Evidence & References
Formula & Equations
The 4-variable KFRE estimates risk over time t as Risk = 1 − S₀(t)exp(L), where L is the linear predictor and S₀(t) is the baseline survival.
| Component | Expression |
|---|---|
| Linear predictor (L) | −0.2201 × (age/10 − 7.036) + 0.2467 × (male − 0.5642) − 0.5567 × (eGFR/5 − 7.222) + 0.4510 × (ln(uACR in mg/g) − 5.137) |
| male | 1 if male, 0 if female |
| Risk at time t | 1 − S₀(t)exp(L) |
| SI conversion | uACR (mg/g) = uACR (mg/mmol) × 8.84 |
Baseline survival (S₀) by calibration
| Calibration | S₀ at 2 years | S₀ at 5 years |
|---|---|---|
| Non-North American (2016 recalibration) | 0.9832 | 0.9365 |
| North American (original) | 0.9751 | 0.9240 |
The non-North American recalibration (Tangri 2016) corrected systematic miscalibration observed outside North America and is the appropriate default for Philippine practice.
Evidence & References
The KFRE was derived and internally validated by Tangri and colleagues in 2011, then externally validated and recalibrated across more than 30 countries in a 2016 multinational study, which confirmed excellent discrimination and provided region-specific baseline survival.

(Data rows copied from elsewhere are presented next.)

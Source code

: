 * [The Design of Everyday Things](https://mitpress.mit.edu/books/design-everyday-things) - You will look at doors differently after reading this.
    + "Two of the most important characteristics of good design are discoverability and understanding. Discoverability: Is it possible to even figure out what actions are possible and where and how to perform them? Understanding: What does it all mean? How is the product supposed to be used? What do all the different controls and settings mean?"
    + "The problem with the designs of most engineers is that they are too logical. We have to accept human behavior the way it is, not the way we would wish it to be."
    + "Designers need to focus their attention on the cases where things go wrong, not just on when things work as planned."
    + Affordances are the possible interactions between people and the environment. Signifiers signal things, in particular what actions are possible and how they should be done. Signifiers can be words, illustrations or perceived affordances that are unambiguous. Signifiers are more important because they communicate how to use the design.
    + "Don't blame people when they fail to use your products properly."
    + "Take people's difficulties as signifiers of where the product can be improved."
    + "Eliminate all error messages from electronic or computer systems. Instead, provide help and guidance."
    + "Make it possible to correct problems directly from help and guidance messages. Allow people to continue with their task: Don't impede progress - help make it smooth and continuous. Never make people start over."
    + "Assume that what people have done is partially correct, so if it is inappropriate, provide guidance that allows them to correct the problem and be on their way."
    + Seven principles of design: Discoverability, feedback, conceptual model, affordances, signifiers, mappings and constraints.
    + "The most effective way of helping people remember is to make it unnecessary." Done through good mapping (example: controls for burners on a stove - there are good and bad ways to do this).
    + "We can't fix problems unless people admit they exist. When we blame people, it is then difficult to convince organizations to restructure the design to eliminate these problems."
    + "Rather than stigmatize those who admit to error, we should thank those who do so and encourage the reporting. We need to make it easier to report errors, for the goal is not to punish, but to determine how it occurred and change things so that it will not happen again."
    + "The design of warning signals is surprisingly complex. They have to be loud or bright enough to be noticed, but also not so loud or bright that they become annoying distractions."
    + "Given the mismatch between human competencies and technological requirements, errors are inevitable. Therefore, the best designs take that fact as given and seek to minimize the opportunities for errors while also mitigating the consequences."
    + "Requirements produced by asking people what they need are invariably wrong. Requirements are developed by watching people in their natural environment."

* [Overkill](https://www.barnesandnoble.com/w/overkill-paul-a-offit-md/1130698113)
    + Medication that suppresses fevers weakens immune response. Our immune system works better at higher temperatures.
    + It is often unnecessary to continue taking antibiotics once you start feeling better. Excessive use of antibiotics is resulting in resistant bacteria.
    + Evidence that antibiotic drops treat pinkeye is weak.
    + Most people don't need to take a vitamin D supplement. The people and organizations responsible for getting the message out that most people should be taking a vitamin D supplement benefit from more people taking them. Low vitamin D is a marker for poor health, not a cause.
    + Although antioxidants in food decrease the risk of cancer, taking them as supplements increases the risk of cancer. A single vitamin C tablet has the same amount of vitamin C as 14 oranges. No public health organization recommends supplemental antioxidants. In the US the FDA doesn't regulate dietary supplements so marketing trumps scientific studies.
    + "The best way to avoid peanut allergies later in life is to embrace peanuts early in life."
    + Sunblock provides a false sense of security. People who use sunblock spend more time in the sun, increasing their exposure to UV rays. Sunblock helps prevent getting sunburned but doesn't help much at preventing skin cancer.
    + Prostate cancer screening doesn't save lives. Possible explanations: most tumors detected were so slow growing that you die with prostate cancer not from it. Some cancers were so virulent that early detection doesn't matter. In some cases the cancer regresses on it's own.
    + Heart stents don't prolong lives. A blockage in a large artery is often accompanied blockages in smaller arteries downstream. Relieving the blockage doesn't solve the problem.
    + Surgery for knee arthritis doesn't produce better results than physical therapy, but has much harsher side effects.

KDIGO 2024 endorses validated risk equations such as the KFRE to guide nephrology referral and kidney-failure planning.
- Tangri N, Stevens LA, Griffith J, et al. A Predictive Model for Progression of Chronic Kidney Disease to Kidney Failure. JAMA. 2011;305(15):1553–1559.
- Tangri N, Grams ME, Levey AS, et al. Multinational Assessment of Accuracy of Equations for Predicting Risk of Kidney Failure: A Meta-analysis. JAMA. 2016;315(2):164–174.
- Kidney Disease: Improving Global Outcomes (KDIGO) CKD Work Group. KDIGO 2024 Clinical Practice Guideline for the Evaluation and Management of Chronic Kidney Disease. Kidney Int. 2024;105(4S):S117–S314.